Lebih menarik lagi, Budiawan membantah adanya Sianida di tubuh Mirna karena konsentrasi pada data di Lambung saja. Padahal, menurut Ahli Forensik UI Budi Sampurna, sebagian besar Sianida di tubuh Mirna sudah terserap ke Empedu, Hati dan Urine.
Pertanyaannya :
- Kenapa Otto Hasibuan menghadirkan ahli yang analisanya tidak didasarkan pada Visum Mirna?
- Kenapa Otto Hasibuan menghadirkan ahli yang membantah adanya Sianida dengan eliminasi data pada Hati, Empedu dan Urine?
Pengacara papan atas sekelas Otto Hasibuan, tentu tidak mungkin ‘sembrono’ sejelas itu. Apalagi, 2 kejanggalan itu langsung terbongkar selama persidangan berlangsung.
Kenapa Balada Mirna dan Jessica terus dikepung dengan sejumlah polemik di setiap lini?
Apakah ada unsur kesengajaan dengan tujuan tertentu melalui segudang polemik Balada Mirna dan Jessica?
Tercium aroma menyengat, polemik Sianida berkepanjangan mendesak adanya regulasi tata kelola Bahan Kimia. Sudah jatuh korban, jadi desakan kuat menggolkan RUU Bahan Kimia yang bertahun-tahun Nyangkut di DPR. RUU Bahan Kimia, sempat masuk Prolegnas 2016, namun berpotensi digeser lagi ke 2017. Boleh jadi, berlarut-larutnya Balada Mirna dan Jessica, menjadi kunci vital nasib RUU Bahan Kimia.
RUU Bahan Kimia merupakan usulan yang muncul pada pemerintahan SBY jilid II. Krisis global 2008, menurunkan daya beli Eropa terhadap produk-produk industri kimia dari RI. Sementara, bahan baku industri kimia RI, bergantung pada impor.
Penurunan ekspor RI di tengah ketergantungan impor bahan baku industri kimia, mendesak adanya industri bahan kimia dasar di RI. Jika RI memiliki industri kimia dasar nasional, maka tak perlu impor sehingga menciptakan efisiensi bisnis. Dengan terciptanya efisiensi industri kimia nasional, maka harga jual diproyeksikan tak perlu naik.

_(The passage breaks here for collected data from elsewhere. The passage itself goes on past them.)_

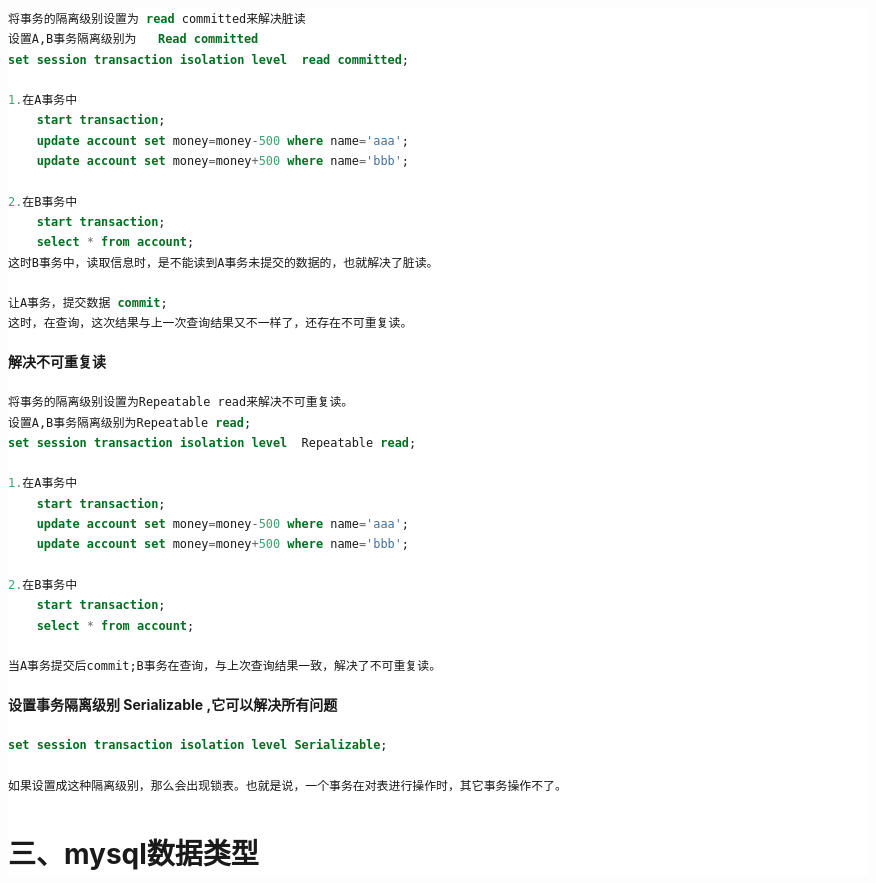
 ```sql
将事务的隔离级别设置为 read committed来解决脏读
设置A,B事务隔离级别为   Read committed
set session transaction isolation level  read committed;

1.在A事务中
    start transaction;
    update account set money=money-500 where name='aaa';
    update account set money=money+500 where name='bbb';

2.在B事务中
    start transaction;
    select * from account;
这时B事务中，读取信息时，是不能读到A事务未提交的数据的，也就解决了脏读。

让A事务，提交数据 commit;   
这时，在查询，这次结果与上一次查询结果又不一样了，还存在不可重复读。

```



#### 解决不可重复读

```sql
将事务的隔离级别设置为Repeatable read来解决不可重复读。
设置A,B事务隔离级别为Repeatable read;
set session transaction isolation level  Repeatable read;

1.在A事务中
    start transaction;
    update account set money=money-500 where name='aaa';
    update account set money=money+500 where name='bbb';

2.在B事务中
    start transaction;
    select * from account;

当A事务提交后commit;B事务在查询，与上次查询结果一致，解决了不可重复读。

```

#### 设置事务隔离级别 Serializable ,它可以解决所有问题

```sql
set session transaction isolation level Serializable;

如果设置成这种隔离级别，那么会出现锁表。也就是说，一个事务在对表进行操作时，其它事务操作不了。

```






# 三、mysql数据类型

RUU Bahan Kimia, dianggap sebagai solusi menciptakan efisiensi industri kimia di tengah turunnya ekspor ke Eropa. Saat ini, 92% bahan baku kimia untuk obat / farmasi masih impor senilai Rp 11 T. Nilai impor bahan baku kimia untuk produk plastik capai USD 5,5 miliar. Belum bahan baku kimia lainnya.
Sayangnya, RUU Bahan Kimia terus terganjal akibat tarik menarik internal maupun eksternal. Biar bagaimanapun, industri kimia dari tingkat bahan baku hingga bahan jadi, pemainnya tak banyak. Kartel menjadi karakteristik dasar industri kimia global maupun Indonesia.